Here are seven things to inquire about cryptocurrency, and what to look out for.

1. What is cryptocurrency?

Cryptocurrency is a form of payment that can be exchanged online for items and services. Many companies have issued their own currencies, frequently called tokens, and these can be traded specifically for the good or service that the business offers. Consider them as you would arcade tokens or casino chips.

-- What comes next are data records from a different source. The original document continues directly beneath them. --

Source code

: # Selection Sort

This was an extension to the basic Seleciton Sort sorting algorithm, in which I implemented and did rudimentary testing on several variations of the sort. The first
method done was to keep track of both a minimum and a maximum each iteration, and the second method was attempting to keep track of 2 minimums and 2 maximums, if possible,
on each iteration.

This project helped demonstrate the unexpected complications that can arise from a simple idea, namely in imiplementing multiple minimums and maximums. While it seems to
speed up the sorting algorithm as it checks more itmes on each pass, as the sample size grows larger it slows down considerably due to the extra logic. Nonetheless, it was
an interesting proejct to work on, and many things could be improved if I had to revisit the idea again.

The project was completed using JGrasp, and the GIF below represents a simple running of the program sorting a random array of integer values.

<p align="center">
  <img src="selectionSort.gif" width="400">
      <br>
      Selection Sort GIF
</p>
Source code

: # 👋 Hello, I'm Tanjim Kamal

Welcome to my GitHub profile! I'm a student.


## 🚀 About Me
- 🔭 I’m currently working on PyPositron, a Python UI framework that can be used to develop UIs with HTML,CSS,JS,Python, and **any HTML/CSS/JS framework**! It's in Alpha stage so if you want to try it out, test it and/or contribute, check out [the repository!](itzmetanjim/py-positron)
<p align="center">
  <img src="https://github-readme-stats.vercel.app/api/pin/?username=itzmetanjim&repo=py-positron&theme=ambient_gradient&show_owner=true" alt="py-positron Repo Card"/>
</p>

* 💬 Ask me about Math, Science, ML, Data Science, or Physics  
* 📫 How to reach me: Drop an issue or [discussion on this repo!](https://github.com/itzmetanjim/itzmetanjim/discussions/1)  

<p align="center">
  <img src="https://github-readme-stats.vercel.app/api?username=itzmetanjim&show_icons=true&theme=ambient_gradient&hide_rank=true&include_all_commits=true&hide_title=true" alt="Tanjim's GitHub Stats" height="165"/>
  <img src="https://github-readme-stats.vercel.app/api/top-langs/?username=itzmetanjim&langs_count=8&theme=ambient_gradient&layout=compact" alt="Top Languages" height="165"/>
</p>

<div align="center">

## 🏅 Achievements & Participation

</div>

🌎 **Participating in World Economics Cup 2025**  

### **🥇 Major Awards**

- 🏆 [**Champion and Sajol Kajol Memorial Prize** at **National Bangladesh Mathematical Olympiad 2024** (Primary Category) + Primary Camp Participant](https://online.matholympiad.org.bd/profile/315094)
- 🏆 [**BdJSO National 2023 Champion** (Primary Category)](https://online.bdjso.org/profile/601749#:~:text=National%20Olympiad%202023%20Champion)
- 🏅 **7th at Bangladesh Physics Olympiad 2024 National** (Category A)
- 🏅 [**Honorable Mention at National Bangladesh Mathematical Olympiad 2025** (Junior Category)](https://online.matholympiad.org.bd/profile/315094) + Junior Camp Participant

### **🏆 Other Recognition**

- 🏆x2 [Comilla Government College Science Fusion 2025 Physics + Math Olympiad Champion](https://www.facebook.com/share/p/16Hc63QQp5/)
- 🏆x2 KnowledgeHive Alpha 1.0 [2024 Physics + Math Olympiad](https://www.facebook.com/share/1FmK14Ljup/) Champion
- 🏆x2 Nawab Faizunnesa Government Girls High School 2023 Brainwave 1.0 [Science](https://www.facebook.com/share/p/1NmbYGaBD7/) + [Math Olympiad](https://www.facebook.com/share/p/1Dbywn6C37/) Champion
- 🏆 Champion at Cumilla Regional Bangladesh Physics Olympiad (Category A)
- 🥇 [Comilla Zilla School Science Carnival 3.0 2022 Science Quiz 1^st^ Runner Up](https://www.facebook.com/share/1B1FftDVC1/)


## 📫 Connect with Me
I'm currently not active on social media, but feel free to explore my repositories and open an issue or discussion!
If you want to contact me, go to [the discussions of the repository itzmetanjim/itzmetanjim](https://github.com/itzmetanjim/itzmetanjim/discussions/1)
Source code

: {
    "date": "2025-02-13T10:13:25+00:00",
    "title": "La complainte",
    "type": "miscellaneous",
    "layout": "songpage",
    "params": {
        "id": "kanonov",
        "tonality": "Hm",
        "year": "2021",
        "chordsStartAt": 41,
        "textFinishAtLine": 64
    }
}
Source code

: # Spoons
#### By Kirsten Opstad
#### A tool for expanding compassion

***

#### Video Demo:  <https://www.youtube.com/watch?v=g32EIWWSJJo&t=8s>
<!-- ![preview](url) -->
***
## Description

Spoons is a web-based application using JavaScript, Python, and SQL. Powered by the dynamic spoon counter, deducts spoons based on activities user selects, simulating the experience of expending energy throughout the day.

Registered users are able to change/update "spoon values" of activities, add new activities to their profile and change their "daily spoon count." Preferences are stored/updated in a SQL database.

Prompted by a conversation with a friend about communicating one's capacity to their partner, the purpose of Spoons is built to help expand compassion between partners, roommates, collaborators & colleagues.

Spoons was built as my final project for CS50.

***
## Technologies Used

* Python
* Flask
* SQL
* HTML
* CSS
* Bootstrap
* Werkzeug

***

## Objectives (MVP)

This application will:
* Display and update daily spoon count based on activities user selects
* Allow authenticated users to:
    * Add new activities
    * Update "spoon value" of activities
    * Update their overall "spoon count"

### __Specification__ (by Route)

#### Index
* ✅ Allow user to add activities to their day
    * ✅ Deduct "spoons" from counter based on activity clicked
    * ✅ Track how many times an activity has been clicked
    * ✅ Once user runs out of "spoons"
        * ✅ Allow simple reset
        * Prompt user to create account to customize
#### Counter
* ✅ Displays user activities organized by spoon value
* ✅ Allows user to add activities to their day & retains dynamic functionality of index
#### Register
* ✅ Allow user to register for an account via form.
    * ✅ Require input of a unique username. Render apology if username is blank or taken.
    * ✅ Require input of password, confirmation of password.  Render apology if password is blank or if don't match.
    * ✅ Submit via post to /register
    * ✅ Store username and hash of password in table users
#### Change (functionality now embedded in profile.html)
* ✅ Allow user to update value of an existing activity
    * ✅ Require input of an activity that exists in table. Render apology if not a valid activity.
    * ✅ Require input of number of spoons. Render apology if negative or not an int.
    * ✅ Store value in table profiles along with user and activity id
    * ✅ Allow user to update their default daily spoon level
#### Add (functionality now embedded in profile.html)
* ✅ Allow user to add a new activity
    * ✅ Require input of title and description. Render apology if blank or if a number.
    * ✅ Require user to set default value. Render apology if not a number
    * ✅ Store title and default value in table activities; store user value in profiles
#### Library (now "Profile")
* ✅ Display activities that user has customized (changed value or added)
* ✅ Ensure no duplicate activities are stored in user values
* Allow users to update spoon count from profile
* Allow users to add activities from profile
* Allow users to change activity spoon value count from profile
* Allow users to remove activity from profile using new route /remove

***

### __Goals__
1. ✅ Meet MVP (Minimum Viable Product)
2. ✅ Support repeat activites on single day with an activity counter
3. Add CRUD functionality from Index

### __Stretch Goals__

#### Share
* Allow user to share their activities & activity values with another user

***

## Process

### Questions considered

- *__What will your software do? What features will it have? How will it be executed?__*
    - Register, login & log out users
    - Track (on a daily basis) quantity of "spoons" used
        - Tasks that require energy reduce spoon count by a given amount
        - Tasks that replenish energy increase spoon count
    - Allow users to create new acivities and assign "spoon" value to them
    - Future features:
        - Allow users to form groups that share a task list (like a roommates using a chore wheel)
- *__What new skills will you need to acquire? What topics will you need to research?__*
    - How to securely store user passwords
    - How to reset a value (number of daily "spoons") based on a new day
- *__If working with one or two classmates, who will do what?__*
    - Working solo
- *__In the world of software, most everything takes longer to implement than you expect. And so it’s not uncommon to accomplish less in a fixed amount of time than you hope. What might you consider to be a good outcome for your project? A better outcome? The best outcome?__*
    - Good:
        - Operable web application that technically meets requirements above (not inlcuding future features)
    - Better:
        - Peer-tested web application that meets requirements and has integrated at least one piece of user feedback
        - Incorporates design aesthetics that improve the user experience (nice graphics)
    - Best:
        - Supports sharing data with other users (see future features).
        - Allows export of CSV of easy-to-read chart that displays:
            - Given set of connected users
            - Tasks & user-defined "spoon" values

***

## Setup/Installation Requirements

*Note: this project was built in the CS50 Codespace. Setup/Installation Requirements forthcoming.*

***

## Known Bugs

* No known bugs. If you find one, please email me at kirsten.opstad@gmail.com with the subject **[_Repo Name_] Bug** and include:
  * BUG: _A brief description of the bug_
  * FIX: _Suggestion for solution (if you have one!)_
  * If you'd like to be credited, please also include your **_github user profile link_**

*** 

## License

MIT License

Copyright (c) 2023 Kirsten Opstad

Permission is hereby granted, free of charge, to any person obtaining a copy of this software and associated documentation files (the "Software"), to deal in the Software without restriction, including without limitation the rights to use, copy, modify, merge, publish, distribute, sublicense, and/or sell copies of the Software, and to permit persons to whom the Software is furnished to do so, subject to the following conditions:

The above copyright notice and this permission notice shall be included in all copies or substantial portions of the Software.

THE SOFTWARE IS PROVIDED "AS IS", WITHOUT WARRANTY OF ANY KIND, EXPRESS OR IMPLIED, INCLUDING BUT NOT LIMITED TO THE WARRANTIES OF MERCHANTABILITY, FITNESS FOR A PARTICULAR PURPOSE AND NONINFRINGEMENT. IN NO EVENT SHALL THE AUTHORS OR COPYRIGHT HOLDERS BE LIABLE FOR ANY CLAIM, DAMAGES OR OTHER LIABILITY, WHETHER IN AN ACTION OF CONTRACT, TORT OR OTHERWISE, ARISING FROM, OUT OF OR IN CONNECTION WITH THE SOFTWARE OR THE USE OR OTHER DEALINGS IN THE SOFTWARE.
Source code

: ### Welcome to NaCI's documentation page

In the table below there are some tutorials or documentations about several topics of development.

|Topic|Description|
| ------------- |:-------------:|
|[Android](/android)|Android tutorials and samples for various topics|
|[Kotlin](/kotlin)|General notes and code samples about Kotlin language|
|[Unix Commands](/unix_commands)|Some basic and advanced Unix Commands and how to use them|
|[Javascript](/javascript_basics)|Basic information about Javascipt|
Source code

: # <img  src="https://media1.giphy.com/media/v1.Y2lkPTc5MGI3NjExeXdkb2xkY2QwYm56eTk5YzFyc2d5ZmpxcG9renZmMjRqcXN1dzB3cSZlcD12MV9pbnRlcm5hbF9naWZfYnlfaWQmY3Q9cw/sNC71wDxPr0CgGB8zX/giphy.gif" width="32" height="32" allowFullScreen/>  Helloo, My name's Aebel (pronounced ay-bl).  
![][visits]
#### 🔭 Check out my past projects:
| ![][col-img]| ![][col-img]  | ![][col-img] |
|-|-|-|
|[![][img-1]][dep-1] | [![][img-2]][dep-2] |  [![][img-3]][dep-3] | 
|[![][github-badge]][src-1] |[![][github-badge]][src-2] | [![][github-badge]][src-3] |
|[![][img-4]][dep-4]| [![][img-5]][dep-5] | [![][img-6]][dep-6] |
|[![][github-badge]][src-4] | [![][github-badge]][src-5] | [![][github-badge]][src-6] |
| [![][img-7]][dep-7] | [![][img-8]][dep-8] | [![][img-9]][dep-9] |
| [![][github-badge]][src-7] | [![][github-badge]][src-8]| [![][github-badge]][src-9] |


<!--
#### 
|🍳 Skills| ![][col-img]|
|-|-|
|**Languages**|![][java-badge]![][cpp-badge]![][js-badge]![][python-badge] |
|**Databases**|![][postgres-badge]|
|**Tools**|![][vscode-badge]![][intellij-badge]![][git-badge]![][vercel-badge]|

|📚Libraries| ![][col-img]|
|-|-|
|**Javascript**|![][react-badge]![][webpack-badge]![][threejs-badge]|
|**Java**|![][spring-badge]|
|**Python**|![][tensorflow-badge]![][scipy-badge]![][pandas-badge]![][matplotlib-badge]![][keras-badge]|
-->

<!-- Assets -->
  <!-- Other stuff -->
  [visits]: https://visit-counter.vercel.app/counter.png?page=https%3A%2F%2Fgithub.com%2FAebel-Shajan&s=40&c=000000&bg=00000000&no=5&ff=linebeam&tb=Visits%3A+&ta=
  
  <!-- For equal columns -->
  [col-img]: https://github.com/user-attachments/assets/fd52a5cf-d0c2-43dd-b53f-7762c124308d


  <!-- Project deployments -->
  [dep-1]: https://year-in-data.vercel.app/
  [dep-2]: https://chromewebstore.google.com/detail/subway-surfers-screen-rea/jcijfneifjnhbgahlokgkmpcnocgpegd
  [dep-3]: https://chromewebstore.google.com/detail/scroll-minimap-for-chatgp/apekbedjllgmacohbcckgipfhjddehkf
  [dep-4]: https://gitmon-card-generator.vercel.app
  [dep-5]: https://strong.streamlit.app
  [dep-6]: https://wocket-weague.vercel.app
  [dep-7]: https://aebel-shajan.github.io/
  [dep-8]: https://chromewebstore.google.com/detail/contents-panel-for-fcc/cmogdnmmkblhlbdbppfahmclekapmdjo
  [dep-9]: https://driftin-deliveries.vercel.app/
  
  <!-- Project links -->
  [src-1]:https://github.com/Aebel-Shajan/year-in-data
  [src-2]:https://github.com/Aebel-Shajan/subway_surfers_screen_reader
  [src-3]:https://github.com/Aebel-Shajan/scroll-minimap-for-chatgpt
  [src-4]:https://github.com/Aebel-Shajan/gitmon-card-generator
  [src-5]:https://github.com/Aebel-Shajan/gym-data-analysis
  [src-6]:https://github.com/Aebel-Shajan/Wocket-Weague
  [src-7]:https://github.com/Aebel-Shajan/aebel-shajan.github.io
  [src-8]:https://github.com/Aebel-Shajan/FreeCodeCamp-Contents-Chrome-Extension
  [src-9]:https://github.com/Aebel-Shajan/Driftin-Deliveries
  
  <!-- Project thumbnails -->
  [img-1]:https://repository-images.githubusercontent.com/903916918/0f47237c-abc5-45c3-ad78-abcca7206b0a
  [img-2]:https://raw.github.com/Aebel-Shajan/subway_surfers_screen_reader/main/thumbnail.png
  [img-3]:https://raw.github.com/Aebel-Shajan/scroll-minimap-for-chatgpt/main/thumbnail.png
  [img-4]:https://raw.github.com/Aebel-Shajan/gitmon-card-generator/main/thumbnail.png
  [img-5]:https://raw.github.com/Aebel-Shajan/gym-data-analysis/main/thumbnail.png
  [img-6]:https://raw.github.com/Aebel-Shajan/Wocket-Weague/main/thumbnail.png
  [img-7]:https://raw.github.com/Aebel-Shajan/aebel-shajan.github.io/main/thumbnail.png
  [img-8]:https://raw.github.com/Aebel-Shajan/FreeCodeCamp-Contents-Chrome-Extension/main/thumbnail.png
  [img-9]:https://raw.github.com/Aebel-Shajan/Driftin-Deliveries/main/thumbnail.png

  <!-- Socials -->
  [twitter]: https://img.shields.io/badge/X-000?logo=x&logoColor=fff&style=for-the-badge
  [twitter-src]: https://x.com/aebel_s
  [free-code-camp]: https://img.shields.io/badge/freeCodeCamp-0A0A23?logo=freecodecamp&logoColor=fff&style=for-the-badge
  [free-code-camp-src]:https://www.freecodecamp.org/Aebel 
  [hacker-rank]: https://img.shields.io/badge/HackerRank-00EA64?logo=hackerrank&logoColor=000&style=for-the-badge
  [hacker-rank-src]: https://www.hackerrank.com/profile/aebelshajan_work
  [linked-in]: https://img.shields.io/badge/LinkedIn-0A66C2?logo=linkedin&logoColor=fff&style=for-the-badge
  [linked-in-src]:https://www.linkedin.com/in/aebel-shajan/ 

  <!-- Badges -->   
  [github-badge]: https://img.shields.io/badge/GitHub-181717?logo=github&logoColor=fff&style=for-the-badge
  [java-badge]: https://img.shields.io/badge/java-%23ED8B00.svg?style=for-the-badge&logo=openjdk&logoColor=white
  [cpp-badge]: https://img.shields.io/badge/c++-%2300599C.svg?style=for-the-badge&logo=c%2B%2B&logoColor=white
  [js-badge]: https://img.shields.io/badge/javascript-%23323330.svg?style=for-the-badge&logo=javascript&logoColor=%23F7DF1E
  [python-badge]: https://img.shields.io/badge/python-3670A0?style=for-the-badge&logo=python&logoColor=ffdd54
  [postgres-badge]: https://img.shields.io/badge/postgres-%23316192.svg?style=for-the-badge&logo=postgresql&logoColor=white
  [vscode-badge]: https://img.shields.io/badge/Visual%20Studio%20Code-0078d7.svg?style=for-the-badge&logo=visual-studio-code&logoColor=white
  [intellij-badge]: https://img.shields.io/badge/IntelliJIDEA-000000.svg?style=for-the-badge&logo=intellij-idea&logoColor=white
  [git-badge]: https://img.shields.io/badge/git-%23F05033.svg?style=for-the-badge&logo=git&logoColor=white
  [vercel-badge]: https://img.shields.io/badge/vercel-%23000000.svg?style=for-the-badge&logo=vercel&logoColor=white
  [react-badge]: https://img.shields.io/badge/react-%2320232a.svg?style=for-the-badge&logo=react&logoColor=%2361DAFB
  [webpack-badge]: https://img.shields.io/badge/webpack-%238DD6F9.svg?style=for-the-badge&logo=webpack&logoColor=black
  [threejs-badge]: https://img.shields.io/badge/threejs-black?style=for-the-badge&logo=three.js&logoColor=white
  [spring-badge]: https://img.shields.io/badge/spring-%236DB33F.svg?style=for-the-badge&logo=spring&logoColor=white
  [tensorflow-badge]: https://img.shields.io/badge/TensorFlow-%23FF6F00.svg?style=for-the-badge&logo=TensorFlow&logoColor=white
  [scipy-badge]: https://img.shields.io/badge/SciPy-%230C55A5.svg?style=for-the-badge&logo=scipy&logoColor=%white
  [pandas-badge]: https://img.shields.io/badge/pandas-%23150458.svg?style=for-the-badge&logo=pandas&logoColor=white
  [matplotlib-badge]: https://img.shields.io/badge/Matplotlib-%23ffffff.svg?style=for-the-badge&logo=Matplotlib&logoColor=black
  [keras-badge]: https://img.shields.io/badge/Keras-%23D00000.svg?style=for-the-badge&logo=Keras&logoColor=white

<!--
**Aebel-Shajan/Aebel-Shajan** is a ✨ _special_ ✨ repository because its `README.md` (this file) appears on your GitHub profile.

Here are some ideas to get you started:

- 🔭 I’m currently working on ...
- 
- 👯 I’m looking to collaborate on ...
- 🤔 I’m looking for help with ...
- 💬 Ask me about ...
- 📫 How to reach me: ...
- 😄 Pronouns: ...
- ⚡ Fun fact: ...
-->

You’ll require to exchange genuine currency for the cryptocurrency to access the good or service.

Cryptocurrencies work using an innovation called blockchain. Blockchain is a decentralized technology spread across numerous computers that handles and records transactions. Part of the appeal of this innovation is its security.

2. How many cryptocurrencies exist? What are they worth?

More than 6,700 various cryptocurrencies are traded publicly, according to CoinMarketCap.com, a marketing research website. And cryptocurrencies continue to multiply, raising money through preliminary coin offerings, or ICOs. The total worth of all cryptocurrencies on Dec. 18, 2020, was more than $645.7 billion, according to CoinMarketCap, and the overall value of all bitcoins, the most popular digital currency, was pegged at about $421.7 billion. (You can check the present rate to purchase Bitcoin here

3. Why are cryptocurrencies so popular?

Cryptocurrencies attract their advocates for a range of factors. Here are a few of the most popular:

Advocates see cryptocurrencies such as Bitcoin as the currency of the future and are racing to purchase them now, presumably before they become better Some fans like the reality that cryptocurrency eliminates central banks from handling the money supply, because with time these banks tend to minimize the worth of money by means of inflation Other fans like the innovation behind cryptocurrencies, the blockchain, since it’s a decentralized processing and recording system and can be more safe and secure than conventional payment systems Some speculators like cryptocurrencies because they’re increasing in worth and have no interest in the currencies’ long-term acceptance as a way to move cash

4. Are cryptocurrencies a great investment?

Cryptocurrencies may increase in value, but numerous financiers see them as simple speculations, not real financial investments. The reason? Similar to genuine currencies, cryptocurrencies produce no capital, so for you to profit, someone has to pay more for the currency than you did.

That’s what’s called “the higher fool” theory of financial investment. Contrast that to a well-managed company, which increases its value over time by growing the success and cash flow of the operation.

For those who see cryptocurrencies such as bitcoin as the currency of the future, it must be noted that a currency requires stability.” As NerdWallet authors have noted, cryptocurrencies such as Bitcoin might not be that safe, and some noteworthy voices in the investment neighborhood have encouraged would-be financiers to steer clear of them. Of particular note, famous investor Warren Buffett compared Bitcoin to paper checks: “It’s a really reliable method of sending money and you can do it anonymously and all that. A check is a method of transmitting money too. Are checks worth a whole lot of cash? Just because they can send cash?” For those who see cryptocurrencies such as Bitcoin as the currency of the future, it must be kept in mind that a currency needs stability so that merchants and consumers can identify what a fair price is for goods. Bitcoin and other cryptocurrencies have been anything however stable through much of their history. For instance, while Bitcoin traded at near to $20,000 in December 2017, its worth then dropped to as low as about $3,200 a year later. By December 2020, it was trading at record levels again.

This price volatility develops a dilemma. If bitcoins might be worth a lot more in the future, people are less most likely to invest and circulate them today, making them less viable as a currency. Why invest a bitcoin when it could be worth three times the value next year?